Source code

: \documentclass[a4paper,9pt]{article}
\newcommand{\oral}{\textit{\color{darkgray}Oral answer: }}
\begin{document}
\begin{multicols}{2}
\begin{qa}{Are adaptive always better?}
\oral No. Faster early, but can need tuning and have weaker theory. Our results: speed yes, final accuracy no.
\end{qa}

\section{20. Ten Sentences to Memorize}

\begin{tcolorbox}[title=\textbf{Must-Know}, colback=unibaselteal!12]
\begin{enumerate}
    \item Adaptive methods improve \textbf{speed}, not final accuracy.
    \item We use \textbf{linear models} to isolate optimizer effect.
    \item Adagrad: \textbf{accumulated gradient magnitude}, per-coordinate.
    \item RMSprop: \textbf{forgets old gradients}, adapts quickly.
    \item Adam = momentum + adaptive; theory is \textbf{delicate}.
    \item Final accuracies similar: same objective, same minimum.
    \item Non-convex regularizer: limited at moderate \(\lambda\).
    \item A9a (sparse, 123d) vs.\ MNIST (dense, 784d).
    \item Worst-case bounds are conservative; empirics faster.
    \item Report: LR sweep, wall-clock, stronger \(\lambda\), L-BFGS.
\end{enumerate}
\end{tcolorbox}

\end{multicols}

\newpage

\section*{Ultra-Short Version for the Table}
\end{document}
☆ ☆ ☆ ☆ ☆
YOUR TASK: Copy every line of the data where "tcolorbox" is found.

YOUR RESPONSE:
\begin{tcolorbox}[title=\textbf{Must-Know}, colback=unibaselteal!12]
\end{tcolorbox}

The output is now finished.